Segment Start: Information provided
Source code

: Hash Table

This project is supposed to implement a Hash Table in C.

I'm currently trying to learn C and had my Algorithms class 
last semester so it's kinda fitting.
Segment End: Information provided
Segment Start: Information provided
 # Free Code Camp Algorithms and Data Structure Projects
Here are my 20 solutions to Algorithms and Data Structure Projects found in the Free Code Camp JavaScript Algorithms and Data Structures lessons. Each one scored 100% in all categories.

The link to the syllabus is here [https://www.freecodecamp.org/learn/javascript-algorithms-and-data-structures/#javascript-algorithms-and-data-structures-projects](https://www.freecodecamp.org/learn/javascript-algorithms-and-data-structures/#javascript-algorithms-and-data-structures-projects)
Segment End: Information provided
What is needed: Nothing but a number should be given for this: how many lines in the entries above contain "Hash"?

Written response: 2